NASCAR is where the show and entertainment is king and the sanctioning body is in complete control of the entire production. As such, NASCAR could not have hoped for a better kick-off to its season at Daytona last weekend prior to Sunday’s 50th running of the Daytona 500. To the delirious delight of his legion of fans, scored a dominant victory in Saturday night’s Bud Shoot-out in his debut with Rick Hendrick’s team and during an early, Friday night practice session, notorious bad guys Tony Stewart and Kurt Busch got into each other on and off the track, providing the media and fans with a perfect piece of juicy controversy.
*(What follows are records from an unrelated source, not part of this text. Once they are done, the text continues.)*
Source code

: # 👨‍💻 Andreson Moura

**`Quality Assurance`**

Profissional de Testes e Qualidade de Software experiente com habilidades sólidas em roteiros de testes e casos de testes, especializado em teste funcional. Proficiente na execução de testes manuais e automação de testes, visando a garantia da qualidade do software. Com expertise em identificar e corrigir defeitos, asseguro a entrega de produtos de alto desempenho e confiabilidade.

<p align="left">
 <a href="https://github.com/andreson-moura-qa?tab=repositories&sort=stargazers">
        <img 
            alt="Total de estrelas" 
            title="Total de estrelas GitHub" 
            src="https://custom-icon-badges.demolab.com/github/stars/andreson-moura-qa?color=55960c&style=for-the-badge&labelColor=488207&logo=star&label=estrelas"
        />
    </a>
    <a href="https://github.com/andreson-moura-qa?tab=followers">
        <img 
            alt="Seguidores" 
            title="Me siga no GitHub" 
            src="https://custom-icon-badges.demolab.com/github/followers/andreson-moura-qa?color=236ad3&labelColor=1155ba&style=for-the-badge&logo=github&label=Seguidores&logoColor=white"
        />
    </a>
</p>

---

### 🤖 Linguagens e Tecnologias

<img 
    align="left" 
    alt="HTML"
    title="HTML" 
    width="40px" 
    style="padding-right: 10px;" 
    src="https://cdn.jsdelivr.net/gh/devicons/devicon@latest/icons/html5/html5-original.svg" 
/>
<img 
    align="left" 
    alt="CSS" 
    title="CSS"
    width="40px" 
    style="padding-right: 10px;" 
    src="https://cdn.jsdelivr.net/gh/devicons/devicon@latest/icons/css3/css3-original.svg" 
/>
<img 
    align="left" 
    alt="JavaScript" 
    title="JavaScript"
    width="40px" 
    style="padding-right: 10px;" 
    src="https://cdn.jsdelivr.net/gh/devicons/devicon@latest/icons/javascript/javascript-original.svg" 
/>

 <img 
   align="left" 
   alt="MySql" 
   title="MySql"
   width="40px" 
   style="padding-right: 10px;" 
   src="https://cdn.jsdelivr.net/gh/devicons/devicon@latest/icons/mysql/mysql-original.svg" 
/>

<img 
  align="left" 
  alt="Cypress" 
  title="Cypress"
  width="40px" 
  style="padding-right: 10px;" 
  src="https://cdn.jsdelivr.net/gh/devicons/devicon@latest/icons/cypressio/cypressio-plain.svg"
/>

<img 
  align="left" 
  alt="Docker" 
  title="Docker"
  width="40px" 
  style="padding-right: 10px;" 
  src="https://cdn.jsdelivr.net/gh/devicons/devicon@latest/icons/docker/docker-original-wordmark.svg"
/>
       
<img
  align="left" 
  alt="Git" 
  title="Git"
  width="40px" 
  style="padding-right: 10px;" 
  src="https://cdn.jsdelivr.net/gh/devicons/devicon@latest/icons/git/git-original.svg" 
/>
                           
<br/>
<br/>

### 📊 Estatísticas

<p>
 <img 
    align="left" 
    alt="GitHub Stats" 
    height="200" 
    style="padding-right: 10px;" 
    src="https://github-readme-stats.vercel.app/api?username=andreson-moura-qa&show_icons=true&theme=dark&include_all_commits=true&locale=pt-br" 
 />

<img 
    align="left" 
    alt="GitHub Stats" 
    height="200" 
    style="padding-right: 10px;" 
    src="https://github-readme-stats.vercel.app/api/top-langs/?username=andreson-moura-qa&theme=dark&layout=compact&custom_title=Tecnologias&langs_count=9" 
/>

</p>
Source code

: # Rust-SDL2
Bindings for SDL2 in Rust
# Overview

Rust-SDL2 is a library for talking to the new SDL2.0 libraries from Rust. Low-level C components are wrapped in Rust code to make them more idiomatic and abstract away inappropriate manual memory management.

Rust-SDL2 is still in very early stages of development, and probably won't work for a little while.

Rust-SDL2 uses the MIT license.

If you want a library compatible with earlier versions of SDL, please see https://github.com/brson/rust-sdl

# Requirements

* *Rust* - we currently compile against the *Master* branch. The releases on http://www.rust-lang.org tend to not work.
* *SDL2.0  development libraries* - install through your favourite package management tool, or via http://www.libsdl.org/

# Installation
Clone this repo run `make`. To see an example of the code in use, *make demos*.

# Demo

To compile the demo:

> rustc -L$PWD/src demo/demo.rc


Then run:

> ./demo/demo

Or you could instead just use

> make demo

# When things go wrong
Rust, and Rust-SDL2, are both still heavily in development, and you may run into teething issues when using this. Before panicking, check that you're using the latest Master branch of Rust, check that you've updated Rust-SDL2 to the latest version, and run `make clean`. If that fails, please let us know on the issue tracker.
Driver introductions before the Shoot-out told the story. Busch was roundly booed by most of the crowd. Stewart enjoyed plenty of cheers as well as boos while defending-champion Jimmie Johnson and team-mate Jeff Gordon were greeted with muffled boos drowning out small ripples of applause. But when ‘Little E’ was introduced he brought-down the house as the place erupted in passionate cheering. Clearly, Earnhardt stands in a class of his own as NASCAR’s most popular driver and cultural icon.
And when ‘Little E’ went to the front in the race the place went wild, cheering with resounding enthusiasm whenever he fended off challenges from Stewart, Gordon or Dave Blaney, and going bananas on the final lap as he stayed out front entirely resistant to any moves or tricks tried by his competitors to beat Stewart, Johnson and Gordon across the line. Casey Mears also ran well, ultimately finishing sixth behind Reed Sorenson and Blaney, so it was essentially the four Hendrick Chevrolets versus a couple of Toyotas.
Of course, today’s modern, restrictor-plate constrained Daytona 500s rarely offer a window on the season to follow. What happens at Daytona and Talladega often prove to be unique, rarely if ever repeated elsewhere. Whether or not Earnhardt will be a serious championship contender this year remains to be seen, but at Daytona this week he is the unrivalled favourite.